### Work instruction
Find each line in the records below that contains the word "Java", and copy it out.

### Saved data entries
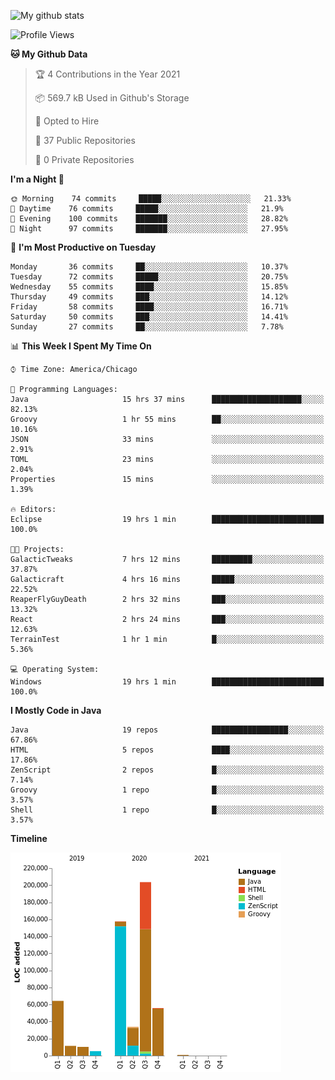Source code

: ![My github stats](https://github-readme-stats.vercel.app/api?username=romvoid95&theme=gruvbox&include_all_commits=true&show_icons=true")

<!--START_SECTION:waka-->
![Profile Views](http://img.shields.io/badge/Profile%20Views-0-blue)

**🐱 My Github Data** 

> 🏆 4 Contributions in the Year 2021
 > 
> 📦 569.7 kB Used in Github's Storage 
 > 
> 💼 Opted to Hire
 > 
> 📜 37 Public Repositories 
 > 
> 🔑 0 Private Repositories  
 > 
**I'm a Night 🦉** 

```text
🌞 Morning    74 commits     █████░░░░░░░░░░░░░░░░░░░░   21.33% 
🌆 Daytime    76 commits     █████░░░░░░░░░░░░░░░░░░░░   21.9% 
🌃 Evening    100 commits    ███████░░░░░░░░░░░░░░░░░░   28.82% 
🌙 Night      97 commits     ███████░░░░░░░░░░░░░░░░░░   27.95%

```
📅 **I'm Most Productive on Tuesday** 

```text
Monday       36 commits     ██░░░░░░░░░░░░░░░░░░░░░░░   10.37% 
Tuesday      72 commits     █████░░░░░░░░░░░░░░░░░░░░   20.75% 
Wednesday    55 commits     ████░░░░░░░░░░░░░░░░░░░░░   15.85% 
Thursday     49 commits     ███░░░░░░░░░░░░░░░░░░░░░░   14.12% 
Friday       58 commits     ████░░░░░░░░░░░░░░░░░░░░░   16.71% 
Saturday     50 commits     ███░░░░░░░░░░░░░░░░░░░░░░   14.41% 
Sunday       27 commits     ██░░░░░░░░░░░░░░░░░░░░░░░   7.78%

```


📊 **This Week I Spent My Time On** 

```text
⌚︎ Time Zone: America/Chicago

💬 Programming Languages: 
Java                     15 hrs 37 mins      ████████████████████░░░░░   82.13% 
Groovy                   1 hr 55 mins        ██░░░░░░░░░░░░░░░░░░░░░░░   10.16% 
JSON                     33 mins             ░░░░░░░░░░░░░░░░░░░░░░░░░   2.91% 
TOML                     23 mins             ░░░░░░░░░░░░░░░░░░░░░░░░░   2.04% 
Properties               15 mins             ░░░░░░░░░░░░░░░░░░░░░░░░░   1.39%

🔥 Editors: 
Eclipse                  19 hrs 1 min        █████████████████████████   100.0%

🐱‍💻 Projects: 
GalacticTweaks           7 hrs 12 mins       █████████░░░░░░░░░░░░░░░░   37.87% 
Galacticraft             4 hrs 16 mins       █████░░░░░░░░░░░░░░░░░░░░   22.52% 
ReaperFlyGuyDeath        2 hrs 32 mins       ███░░░░░░░░░░░░░░░░░░░░░░   13.32% 
React                    2 hrs 24 mins       ███░░░░░░░░░░░░░░░░░░░░░░   12.63% 
TerrainTest              1 hr 1 min          █░░░░░░░░░░░░░░░░░░░░░░░░   5.36%

💻 Operating System: 
Windows                  19 hrs 1 min        █████████████████████████   100.0%

```

**I Mostly Code in Java** 

```text
Java                     19 repos            █████████████████░░░░░░░░   67.86% 
HTML                     5 repos             ████░░░░░░░░░░░░░░░░░░░░░   17.86% 
ZenScript                2 repos             █░░░░░░░░░░░░░░░░░░░░░░░░   7.14% 
Groovy                   1 repo              █░░░░░░░░░░░░░░░░░░░░░░░░   3.57% 
Shell                    1 repo              █░░░░░░░░░░░░░░░░░░░░░░░░   3.57%

```


**Timeline**

![Chart not found](https://raw.githubusercontent.com/ROMVoid95/ROMVoid95/master/charts/bar_graph.png) 


<!--END_SECTION:waka-->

### Completed exercise
Java                     15 hrs 37 mins      ████████████████████░░░░░   82.13% 
**I Mostly Code in Java** 
Java                     19 repos            █████████████████░░░░░░░░   67.86% 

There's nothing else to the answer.